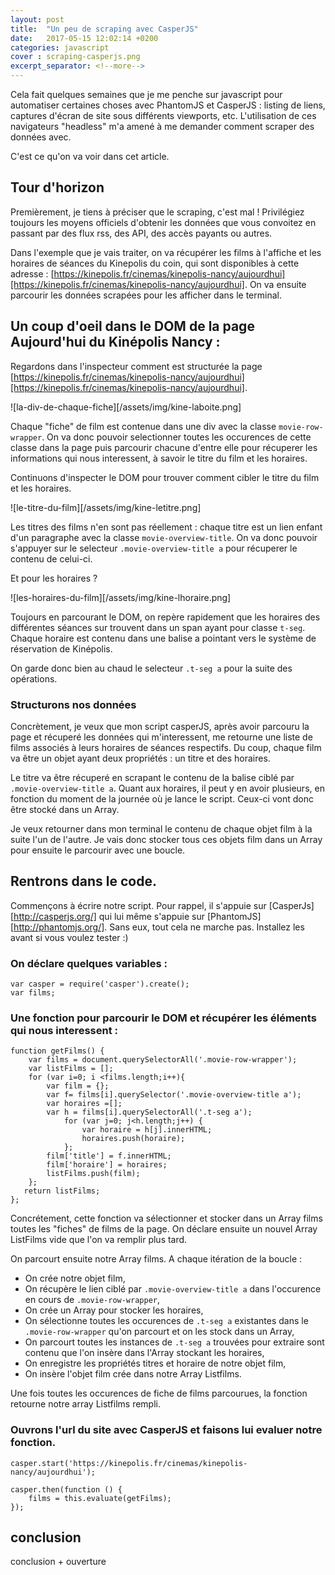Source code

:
 ```yaml
---
layout: post
title:  "Un peu de scraping avec CasperJS"
date:   2017-05-15 12:02:14 +0200
categories: javascript
cover : scraping-casperjs.png
excerpt_separator: <!--more-->
---
```


Cela fait quelques semaines que je me penche sur javascript pour automatiser certaines choses avec PhantomJS et CasperJS : listing de liens, captures d'écran de site sous différents viewports, etc. L'utilisation de ces navigateurs "headless" m'a amené à me demander comment scraper des données avec.

C'est ce qu'on va voir dans cet article.
<!--more-->

## Tour d'horizon

Premièrement, je tiens à préciser que le scraping, c'est mal ! Privilégiez toujours les moyens officiels d'obtenir les données que vous convoitez en passant par des flux rss, des API, des accès payants ou autres. 

Dans l'exemple que je vais traiter, on va récupérer les films à l'affiche et les horaires de séances du Kinepolis du coin, qui sont disponibles à cette adresse : [https://kinepolis.fr/cinemas/kinepolis-nancy/aujourdhui][https://kinepolis.fr/cinemas/kinepolis-nancy/aujourdhui]. On va ensuite parcourir les données scrapées pour les afficher dans le terminal.


## Un coup d'oeil dans le DOM de la page Aujourd'hui du Kinépolis Nancy :

Regardons dans l'inspecteur comment est structurée la page [https://kinepolis.fr/cinemas/kinepolis-nancy/aujourdhui][https://kinepolis.fr/cinemas/kinepolis-nancy/aujourdhui].

![la-div-de-chaque-fiche][/assets/img/kine-laboite.png]

Chaque "fiche" de film est contenue dans une div avec la classe `movie-row-wrapper`. On va donc pouvoir selectionner toutes les occurences de cette classe dans la page puis parcourir chacune d'entre elle pour récuperer les informations qui nous interessent, à savoir le titre du film et les horaires.

Continuons d'inspecter le DOM pour trouver comment cibler le titre du film et les horaires.

![le-titre-du-film][/assets/img/kine-letitre.png]

Les titres des films n'en sont pas réellement : chaque titre est un lien enfant d'un paragraphe avec la classe `movie-overview-title`. On va donc pouvoir s'appuyer sur le selecteur `.movie-overview-title a` pour récuperer le contenu de celui-ci.

Et pour les horaires ?

![les-horaires-du-film][/assets/img/kine-lhoraire.png]

Toujours en parcourant le DOM, on repère rapidement que les horaires des différentes séances sur trouvent dans un span ayant pour classe `t-seg`. Chaque horaire est contenu dans une balise a pointant vers le système de réservation de Kinépolis.

On garde donc bien au chaud le selecteur `.t-seg a` pour la suite des opérations.

### Structurons nos données

Concrètement, je veux que mon script casperJS, après avoir parcouru la page et récuperé les données qui m'interessent, me retourne une liste de films associés à leurs horaires de séances respectifs. Du coup, chaque film va être un objet ayant deux propriétés : un titre et des horaires. 

Le titre va être récuperé en scrapant le contenu de la balise ciblé par `.movie-overview-title a`. Quant aux horaires, il peut y en avoir plusieurs, en fonction du moment de la journée où je lance le script. Ceux-ci vont donc être stocké dans un Array.

Je veux retourner dans mon terminal le contenu de chaque objet film à la suite l'un de l'autre. Je vais donc stocker tous ces objets film dans un Array pour ensuite le parcourir avec une boucle.

## Rentrons dans le code.

Commençons à écrire notre script. Pour rappel, il s'appuie sur [CasperJs][http://casperjs.org/] qui lui même s'appuie sur [PhantomJS][http://phantomjs.org/]. Sans eux, tout cela ne marche pas. Installez les avant si vous voulez tester :)

### On déclare quelques variables :

```
var casper = require('casper').create();
var films;
```
### Une fonction pour parcourir le DOM et récupérer les éléments qui nous interessent :

```
function getFilms() {
    var films = document.querySelectorAll('.movie-row-wrapper');
    var listFilms = [];
    for (var i=0; i <films.length;i++){
    	var film = {};
    	var f= films[i].querySelector('.movie-overview-title a');
    	var horaires =[];
    	var h = films[i].querySelectorAll('.t-seg a');
    		for (var j=0; j<h.length;j++) {
    			var horaire = h[j].innerHTML;
    			horaires.push(horaire);
    		};
    	film['title'] = f.innerHTML;
    	film['horaire'] = horaires;
    	listFilms.push(film);
    };
   return listFilms;
};
```

Concrétement, cette fonction va sélectionner et stocker dans un Array films toutes les "fiches" de films de la page. On déclare ensuite un nouvel Array ListFilms vide que l'on va remplir plus tard.

On parcourt ensuite notre Array films. A chaque itération de la boucle :

 * On crée notre objet film, 
 * On récupère le lien ciblé par `.movie-overview-title a` dans l'occurence en cours de `.movie-row-wrapper`,
 * On crée un Array pour stocker les horaires,
 * On sélectionne toutes les occurences de `.t-seg a` existantes dans le `.movie-row-wrapper` qu'on parcourt et on les stock dans un Array,
 * On parcourt toutes les instances de `.t-seg a` trouvées pour extraire sont contenu que l'on insère dans l'Array stockant les horaires,
 * On enregistre les propriétés titres et horaire de notre objet film,
 * On insère l'objet film crée dans notre Array Listfilms.

Une fois toutes les occurences de fiche de films parcourues, la fonction retourne notre array Listfilms rempli.

### Ouvrons l'url du site avec CasperJS et faisons lui evaluer notre fonction.

```
casper.start('https://kinepolis.fr/cinemas/kinepolis-nancy/aujourdhui');

casper.then(function () {
    films = this.evaluate(getFilms);
});
```




## conclusion

conclusion + ouverture

[lien-url]: http://www.lelien.com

^^^^^^^^

TO DO:
Please count the lines above that contain the word "selecteur", and reply with the number alone.

RESULT:
2